- Born: November 12, 1974 (age 51) Calgary, Alberta, Canada
- Height: 6 ft 5 in (196 cm)
- Weight: 225 lb (102 kg; 16 st 1 lb)
- Position: Right wing
- Shot: Right
- Played for: WCHL San Diego Gulls IHL Las Vegas Thunder ECHL Dayton Bombers San Diego Gulls AHL Cincinnati Mighty Ducks UHL Asheville Smoke Danbury Trashers
- NHL draft: Undrafted
- Playing career: 1995–2006

= Chad Wagner =

Canadian ice hockey player

Chad Wagner (born November 12, 1974) is a Canadian former professional ice hockey enforcer.
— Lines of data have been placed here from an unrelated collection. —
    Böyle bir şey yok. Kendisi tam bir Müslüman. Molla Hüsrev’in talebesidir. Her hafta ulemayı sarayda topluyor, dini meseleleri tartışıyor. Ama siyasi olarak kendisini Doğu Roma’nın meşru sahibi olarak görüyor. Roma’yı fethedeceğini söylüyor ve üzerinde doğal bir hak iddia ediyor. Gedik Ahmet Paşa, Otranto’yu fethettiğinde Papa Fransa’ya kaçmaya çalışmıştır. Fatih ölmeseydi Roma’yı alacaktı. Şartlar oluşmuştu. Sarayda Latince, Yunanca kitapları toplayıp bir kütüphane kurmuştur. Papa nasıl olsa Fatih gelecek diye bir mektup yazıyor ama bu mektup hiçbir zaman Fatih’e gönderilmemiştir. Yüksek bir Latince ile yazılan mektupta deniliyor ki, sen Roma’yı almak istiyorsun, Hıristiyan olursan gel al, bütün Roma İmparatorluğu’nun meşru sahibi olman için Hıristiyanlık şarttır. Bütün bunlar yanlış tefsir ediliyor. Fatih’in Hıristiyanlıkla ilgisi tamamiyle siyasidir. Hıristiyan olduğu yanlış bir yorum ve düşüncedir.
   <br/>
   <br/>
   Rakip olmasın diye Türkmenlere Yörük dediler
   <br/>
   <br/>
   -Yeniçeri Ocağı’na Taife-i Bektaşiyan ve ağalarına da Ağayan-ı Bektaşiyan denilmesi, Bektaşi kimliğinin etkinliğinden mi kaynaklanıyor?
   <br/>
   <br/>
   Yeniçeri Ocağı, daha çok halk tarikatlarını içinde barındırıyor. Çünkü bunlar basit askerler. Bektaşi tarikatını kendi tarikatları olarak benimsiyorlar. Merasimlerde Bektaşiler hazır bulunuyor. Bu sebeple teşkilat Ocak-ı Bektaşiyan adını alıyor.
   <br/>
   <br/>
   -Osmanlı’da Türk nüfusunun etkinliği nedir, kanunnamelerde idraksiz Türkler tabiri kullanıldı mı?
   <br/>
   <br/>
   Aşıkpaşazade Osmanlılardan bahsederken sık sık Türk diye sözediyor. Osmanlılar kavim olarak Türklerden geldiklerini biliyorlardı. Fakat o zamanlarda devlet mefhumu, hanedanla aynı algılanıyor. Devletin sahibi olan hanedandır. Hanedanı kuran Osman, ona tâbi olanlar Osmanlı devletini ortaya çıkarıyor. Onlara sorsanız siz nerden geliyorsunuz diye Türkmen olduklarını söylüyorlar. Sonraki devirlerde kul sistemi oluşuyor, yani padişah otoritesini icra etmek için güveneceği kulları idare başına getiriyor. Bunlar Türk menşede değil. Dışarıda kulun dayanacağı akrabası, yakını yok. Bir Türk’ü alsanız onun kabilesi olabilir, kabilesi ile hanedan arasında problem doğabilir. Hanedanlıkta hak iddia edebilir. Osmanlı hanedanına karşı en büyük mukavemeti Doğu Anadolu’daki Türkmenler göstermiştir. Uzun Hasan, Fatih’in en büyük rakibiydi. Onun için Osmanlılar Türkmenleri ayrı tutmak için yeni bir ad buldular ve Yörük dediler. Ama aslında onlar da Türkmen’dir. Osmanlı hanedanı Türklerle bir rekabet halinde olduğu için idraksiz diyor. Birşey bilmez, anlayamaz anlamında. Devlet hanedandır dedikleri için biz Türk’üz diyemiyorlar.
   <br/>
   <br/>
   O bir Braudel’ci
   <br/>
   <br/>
While playing with the San Diego Gulls, Wagner was the most penalized player in the West Coast Hockey League for three consecutive years: during the 1996–97 season he received 503 penalty minutes in 45 games played; in 1997–98 he recorded 439 minutes over 34 games; and over the course of the 1998–99 campaign he was given 521 minutes in 43 games played to set the WCHL record for most penalty minutes in a single season.

On February 25, 2005, while playing with the Danbury Trashers, Wagner received a lifetime suspension from the United Hockey League when, instead of entering the penalty box, he broke free from a linesman to grab Adirondack Frostbite coach Marc Potvin.